Tag: americans
Elon Musk

New Polls: America Rejects Musk And His 'DOGE' Exploits

Much of the American public is souring on billionaire Elon Musk and the heavy influence he appears to wield over the federal government.

Fifty-two percent of registered voters have an unfavorable view of Musk, while just 39 percent view him favorably, according to new data from the polling firm Civiqs. That includes a stark gender divide: A little under half of male voters (45 percent) have a favorable view of Musk compared with 57 percent of female voters who view him unfavorably.

More than three-quarters (79 percent) of Republicans held the X owner in high regard, while 95 percent of Democrats aren’t fans. Independents lean toward Democrats’ opinion too, with 52 percent having an unfavorable view of Musk and only 36 percent having a favorable view.

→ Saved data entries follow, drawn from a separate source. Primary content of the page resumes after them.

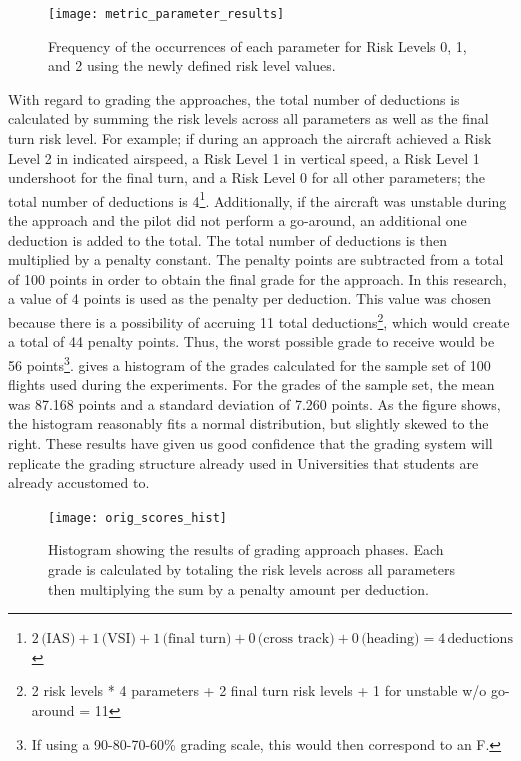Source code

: 	\begin{figure}
		\centering
		\texttt{[image: metric\_parameter\_results]}
		\caption{Frequency of the occurrences of each parameter for Risk Levels 0, 1, and 2 using the newly defined risk level values.}
		\label{fig:metric_parameter_results}
	\end{figure}
	
	
	With regard to grading the approaches, the total number of deductions is calculated by summing the risk levels across all parameters as well as the final turn risk level.  For example; if during an approach the aircraft achieved a Risk Level 2 in indicated airspeed, a Risk Level 1 in vertical speed, a Risk Level 1 undershoot for the final turn, and a Risk Level 0 for all other parameters; the total number of deductions is 4\footnote{$2\,\text{(IAS)} + 1\,\text{(VSI)} + 1\,\text{(final turn)} + 0\,\text{(cross track)} + 0\,\text{(heading)} = 4\,\text{deductions}$}.  Additionally, if the aircraft was unstable during the approach and the pilot did not perform a go-around, an additional one deduction is added to the total.  The total number of deductions is then multiplied by a penalty constant.  The penalty points are subtracted from a total of 100 points in order to obtain the final grade for the approach.  In this research, a value of 4 points is used as the penalty per deduction.  This value was chosen because there is a possibility of accruing 11 total deductions\footnote{2 risk levels * 4 parameters + 2 final turn risk levels + 1 for unstable w/o go-around = 11}, which would create a total of 44 penalty points.  Thus, the worst possible grade to receive would be 56 points\footnote{If using a 90-80-70-60\% grading scale, this would then correspond to an F.}.   gives a histogram of the grades calculated for the sample set of 100 flights used during the experiments.  For the grades of the sample set, the mean was 87.168 points and a standard deviation of 7.260 points.  As the figure shows, the histogram reasonably fits a normal distribution, but slightly skewed to the right.  These results have given us good confidence that the grading system will replicate the grading structure already used in Universities that students are already accustomed to.
	
	\begin{figure}
		\centering
		\texttt{[image: orig\_scores\_hist]}
		\caption{Histogram showing the results of grading approach phases.  Each grade is calculated by totaling the risk levels across all parameters then multiplying the sum by a penalty amount per deduction.}
		\label{fig:scores_hist}
	\end{figure}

However, there was a time when Musk wasn’t nearly as much in the public eye and Americans had a relatively positive view of him. But turning X into a far-right echo chamber and cozying up to President Donald Trump seems to have sullied his image. In the span of a few months, Musk dunked on a recent artificial intelligence venture Trump announced and helped defeat a government spending bill in Congress. You’d think this would be enough to keep him busy, but Musk also managed to piss off some of Trump’s biggest allies, including former adviser Steve Bannon, who seems to really despise him.

“He is a truly evil guy, a very bad guy,” Bannon said of Musk in January. “I made it my personal thing to take this guy down.”

A January survey from The Associated Press/NORC Center for Public Affairs Research shows how much Musk’s recent moves have harmed his public perception. According to the poll, more than half of Americans (52 percent) had an unfavorable opinion of Musk, compared with 36 percent who viewed him favorably, putting him 16 points underwater. Compare that to a December survey from the same pollster that showed Musk’s favorability only 10 points underwater.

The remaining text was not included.